Aktuelles Urteil des Bundesgerichtshofs: Muss der Verkäufer bei mangelhafter Lieferung auch die Einbaukosten übernehmen?
Mit Urteil vom 16.7.2008 hat der BGH in einer sehr praxisrelevanten Rechtsfrage endlich Klarheit geschaffen:
Seit in Kraft treten der Schuldrechtsreform ist es ausgesprochen umstritten, in wie weit ein Händler bei mangelhafter Lieferung auch für die Ein- und Ausbaukosten aufkommen muss.
Das OLG Karlsruhe hatte mit Urteil vom 02.09.2004 sehr käuferfreundlich entschieden und dem Käufer sowohl die Ein- als auch die Ausbaukosten zugesprochen. Dagegen hatte das OLG Köln mit Urteil vom 21.12.2005 entschieden, dass der Fliesenhändler nur die Ausbaukosten, nicht jedoch die Einbaukosten tragen müsse.
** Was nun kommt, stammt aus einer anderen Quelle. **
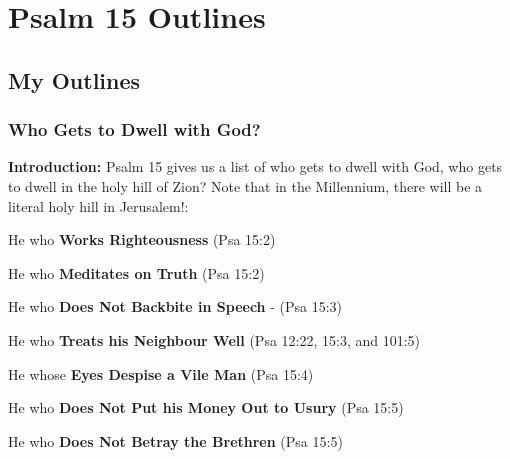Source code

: \section{Psalm 15 Outlines}

\subsection{My Outlines}

\subsubsection{Who Gets to Dwell with God?}
\textbf{Introduction:} Psalm 15 gives us a list of who gets to dwell with God, who gets to dwell in the holy hill of Zion? Note that in the Millennium, there will be a literal holy hill in Jerusalem!:
\begin{compactenum}
    \item He who \textbf{Works Righteousness}  (Psa 15:2)
    \item He who \textbf{Meditates on Truth}  (Psa 15:2)
    \item He who \textbf{Does Not Backbite in Speech} -  (Psa 15:3)
    \item He who \textbf{Treats his Neighbour Well}    (Psa 12:22, 15:3, and 101:5)
    \item He whose \textbf{Eyes Despise a Vile Man}  (Psa 15:4)
    \item He who \textbf{Does Not Put his Money Out to Usury}  (Psa 15:5) 
    \item He who \textbf{Does Not Betray the Brethren}  (Psa 15:5) 
\end{compactenum}


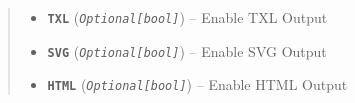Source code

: \documentclass[letterpaper,10pt,english]{sphinxmanual}
\begin{document}
\begin{fulllineitems}
\begin{fulllineitems}
\begin{quote}
\begin{description}
\begin{itemize}
\item {} 
\textbf{\texttt{TXL}} (\emph{\texttt{Optional{[}bool{]}}}) -- Enable TXL Output

\item {} 
\textbf{\texttt{SVG}} (\emph{\texttt{Optional{[}bool{]}}}) -- Enable SVG Output

\item {} 
\textbf{\texttt{HTML}} (\emph{\texttt{Optional{[}bool{]}}}) -- Enable HTML Output

\end{itemize}

\end{description}\end{quote}

\end{fulllineitems}


\end{fulllineitems}
\end{document}
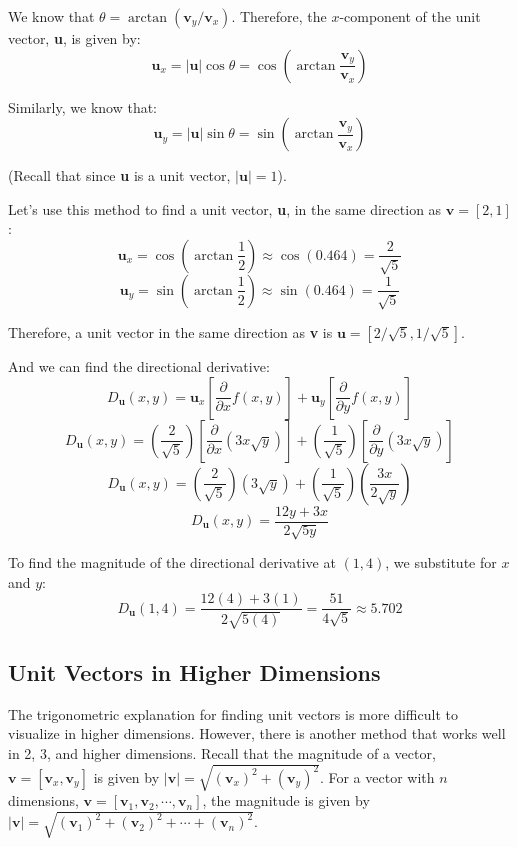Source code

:We know that $\theta = \arctan{ \left( \textbf{v}_y / \textbf{v}_x \right)}$. 
Therefore, the $x$-component of the unit vector, \textbf{u}, is given by:
$$\textbf{u}_x = |\textbf{u}| \cos{ \theta} = \cos{ \left( \arctan{ \frac{
\textbf{v}_y}{\textbf{v}_x}} \right)}$$

Similarly, we know that:
$$\textbf{u}_y = |\textbf{u}| \sin{ \theta} = \sin{ \left( \arctan{ \frac{
\textbf{v}_y}{\textbf{v}_x}} \right)}$$

(Recall that since \textbf{u} is a unit vector, $|\textbf{u}| = 1$). 

Let's use this method to find a unit vector, \textbf{u}, in the same direction 
as $\textbf{v} = \left[ 2, 1 \right]$:
$$\textbf{u}_x = \cos{ \left( \arctan{ \frac{1}{2} } \right) } \approx \cos{ 
\left( 0.464 \right) } = \frac{2}{\sqrt{5}}$$
$$\textbf{u}_y = \sin{ \left( \arctan{ \frac{1}{2} } \right) } \approx \sin{ 
\left( 0.464 \right)} = \frac{1}{\sqrt{5}}$$

Therefore, a unit vector in the same direction as \textbf{v} is $\textbf{u} = 
\left[ 2/\sqrt{5}, 1/\sqrt{5} \right]$. 

And we can find the directional derivative:
$$D_{\textbf{u}}(x, y) = \textbf{u}_x \left[ \frac{\partial}{\partial x} f(x, 
y) \right] + \textbf{u}_y \left[ \frac{\partial}{\partial y} f(x, y) \right]$$
$$D_{\textbf{u}}(x, y) = \left( \frac{2}{\sqrt{5}} \right) \left[ \frac{
\partial}{\partial x} \left( 3x\sqrt{y} \right) \right] + \left( \frac{1}{
\sqrt{5}} \right) \left[ \frac{\partial}{\partial y} \left( 3x\sqrt{y} \right) 
\right]$$
$$D_{\textbf{u}}(x, y) = \left( \frac{2}{\sqrt{5}} \right) \left( 3\sqrt{y} 
\right) + \left( \frac{1}{\sqrt{5}} \right) \left( \frac{3x}{2\sqrt{y}} 
\right)$$
$$D_{\textbf{u}}(x, y) = \frac{12y + 3x}{2\sqrt{5y}}$$

To find the magnitude of the directional derivative at $(1, 4)$, we 
substitute for $x$ and $y$:
$$D_{\textbf{u}}(1, 4) = \frac{12(4) + 3(1)}{2\sqrt{5(4)}} = \frac{51}{4\sqrt{5}} 
\approx 5.702$$

\subsection{Unit Vectors in Higher Dimensions}
The trigonometric explanation for finding unit vectors is more difficult to 
visualize in higher dimensions. However, there is another method that works 
well in 2, 3, and higher dimensions. Recall that the magnitude of a vector, 
$\textbf{v} = \left[ \textbf{v}_x, \textbf{v}_y \right]$ is given by $| 
\textbf{v} | = \sqrt{\left( \textbf{v}_x \right)^2 + \left( \textbf{v}_y 
\right)^2}$. For a vector with $n$ dimensions, $\textbf{v} = \left[ \textbf{v}_
1, \textbf{v}_2, \cdots , \textbf{v}_n \right]$, the magnitude is given by $| 
\textbf{v} | = \sqrt{ \left( \textbf{v}_1 \right)^2 + \left( \textbf{v}_2 
\right)^2 + \cdots + \left( \textbf{v}_n \right)^2}$. 

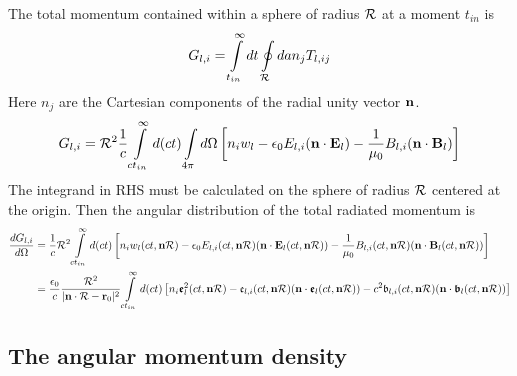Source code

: The total momentum contained within a sphere of radius ${\cal R}$ at a moment $t_{in}$ is
\begin{align}
    G_{l,i}=\int\limits_{t_{in}}^{\infty}dt\oint\limits_{\cal R} da n_j T_{l,ij}
\end{align}
Here $n_j$ are the Cartesian components of the radial unity vector ${\bf n}$.
\begin{align}
    G_{l,i}={\cal R}^2\frac1{c}\int\limits_{ct_{in}}^{\infty}d(ct)\int\limits_{4\pi} d\Omega \left[n_i w_l-\epsilon_0E_{l,i}({\bf n}\cdot{\bf E}_l)-\frac1{\mu_0}B_{l,i}({\bf n}\cdot{\bf B}_l)\right]
\end{align}
The integrand in RHS  must be calculated on the sphere of radius ${\cal R}$ centered at the origin. Then the angular distribution of the total radiated momentum is
\begin{align}
    \frac{dG_{l,i}}{d\Omega} & =\frac1c {\cal R}^2\int\limits_{ct_{in}}^{\infty}d(ct) \left[n_i w_l(ct, {\bf n}{\cal R})-\epsilon_0E_{l,i}(ct, {\bf n}{\cal R})({\bf n}\cdot{\bf E}_l(ct, {\bf n}{\cal R}))-\frac1{\mu_0}B_{l,i}(ct, {\bf n}{\cal R})({\bf n}\cdot{\bf B}_l(ct, {\bf n}{\cal R}))\right]\nonumber                                                                                                                     \\
                             & =\frac{\epsilon_0}c \frac{{\cal R}^2}{|{\bf n}\cdot{\cal R} - {\bf r}_0|^2}\int\limits_{ct_{in}}^{\infty}d(ct) \left[n_i {\boldsymbol{\mathfrak e}}^2_l(ct, {\bf n}{\cal R})-{\mathfrak e}_{l,i}(ct, {\bf n}{\cal R})({\bf n}\cdot{\boldsymbol{\mathfrak e}}_l(ct, {\bf n}{\cal R}))-c^2{\mathfrak b}_{l,i}(ct, {\bf n}{\cal R})({\bf n}\cdot{\boldsymbol{\mathfrak b}}_l(ct, {\bf n}{\cal R}))\right]
\end{align}


\subsection{The angular momentum density}

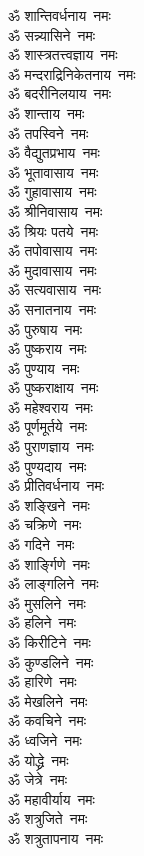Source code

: \begin{multicols}{2}
\begin{flushleft}
ॐ शान्तिवर्धनाय~नमः\\
ॐ सन्न्यासिने~नमः\hfill{}\\
ॐ शास्त्रतत्त्वज्ञाय~नमः\\
ॐ मन्दराद्रिनिकेतनाय~नमः\\
ॐ बदरीनिलयाय~नमः\\
ॐ शान्ताय~नमः\\
ॐ तपस्विने~नमः\\
ॐ वैद्युतप्रभाय~नमः\\
ॐ भूतावासाय~नमः\\
ॐ गुहावासाय~नमः\\
ॐ श्रीनिवासाय~नमः\\
ॐ श्रियः पतये~नमः\hfill{}\\
ॐ तपोवासाय~नमः\\
ॐ मुदावासाय~नमः\\
ॐ सत्यवासाय~नमः\\
ॐ सनातनाय~नमः\\
ॐ पुरुषाय~नमः\\
ॐ पुष्कराय~नमः\\
ॐ पुण्याय~नमः\\
ॐ पुष्कराक्षाय~नमः\\
ॐ महेश्वराय~नमः\\
ॐ पूर्णमूर्तये~नमः\hfill{}\\
ॐ पुराणज्ञाय~नमः\\
ॐ पुण्यदाय~नमः\\
ॐ प्रीतिवर्धनाय~नमः\\
ॐ शङ्खिने~नमः\\
ॐ चक्रिणे~नमः\\
ॐ गदिने~नमः\\
ॐ शार्ङ्गिणे~नमः\\
ॐ लाङ्गलिने~नमः\\
ॐ मुसलिने~नमः\\
ॐ हलिने~नमः\hfill{}\\
ॐ किरीटिने~नमः\\
ॐ कुण्डलिने~नमः\\
ॐ हारिणे~नमः\\
ॐ मेखलिने~नमः\\
ॐ कवचिने~नमः\\
ॐ ध्वजिने~नमः\\
ॐ योद्ध्रे~नमः\\
ॐ जेत्रे~नमः\\
ॐ महावीर्याय~नमः\\
ॐ शत्रुजिते~नमः\hfill{}\\
ॐ शत्रुतापनाय~नमः\\

\end{flushleft}
\end{multicols}

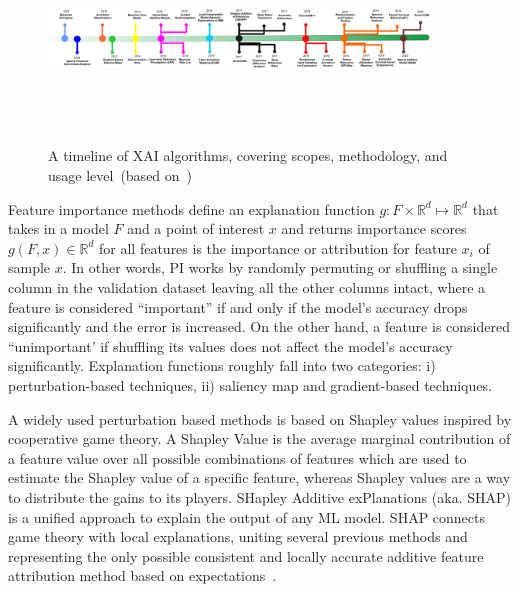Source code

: \begin{figure}
	\centering
	\includegraphics[width=0.9\textwidth,height=55mm]{images/xai_roadmap.png}	
    \caption{A timeline of XAI algorithms, covering scopes, methodology, and usage level~(based on~\cite{das2020opportunities})}	
	\label{fig:xai_timeline}
\end{figure}

\hspace*{3.5mm} Feature importance methods define an explanation function $g: F \times \mathbb{R}^{d} \mapsto \mathbb{R}^{d}$ that takes in a model $F$ and a point of interest $x$ and returns importance scores $g(F,x) \in \mathbb{R}^{d}$ for all features is the importance or attribution for feature $x_i$ of sample $x$. In other words, PI works by randomly permuting or shuffling a single column in the validation dataset leaving all the other columns intact, where a feature is considered ``important” if and only if the model's accuracy drops significantly and the error is increased. On the other hand, a feature is considered ``unimportant’ if shuffling its values does not affect the model's accuracy significantly. Explanation functions roughly fall into two categories: i) perturbation-based techniques, ii) saliency map and gradient-based techniques. 

\hspace*{3.5mm} A widely used perturbation based methods is based on Shapley values inspired by cooperative game theory. A Shapley Value is the average marginal contribution of a feature value over all possible combinations of features which are used to estimate the Shapley value of a specific feature, whereas Shapley values are a way to distribute the gains to its players. SHapley Additive exPlanations (aka. SHAP) is a unified approach to explain the output of any ML model. SHAP connects game theory with local explanations, uniting several previous methods and representing the only possible consistent and locally accurate additive feature attribution method based on expectations~\cite{NIPS2017_7062}.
Der BGH hat sich nunmehr der Auffassung des OLG Köln angeschlossen und klargestellt, dass der Händler zwar für die mangelhaften Materialien neue, einwandfreie Ware liefern muss. Deren Einbau muss er aber nur erstatten, wenn er den Materialmangel zu vertreten hat!
Sachverhalt
Dem Urteil des BGH lag folgender Sachverhalt zu Grunde:
Der Käufer erwarb von einem Holzhändler Parkettstäbe, die er durch einen von ihm gesondert beauftragten Parkettleger verlegen ließ. Später lösten sich große Teile der Parkettlamellen ab. Ursache war ein Produktionsfehler – die nicht ausreichende Verklebung der Parkettstäbe – im Werk des Herstellers. Der Käufer verlangte von dem Holzhändler den kompletten Austausch des Parkettbodens. Der Holzhändler erstattete dem Käufer jedoch lediglich die Kosten des Ausbaus der mangelhaften, vom Kläger nicht bezahlten Parkettstäbe. Mit seiner Klage machte der Käufer die Kosten für die Verlegung neuer Parkettstäbe geltend.
Entscheidung:
Wie schon bereits die Vorinstanzen wies auch der BGH diesen Anspruch zurück.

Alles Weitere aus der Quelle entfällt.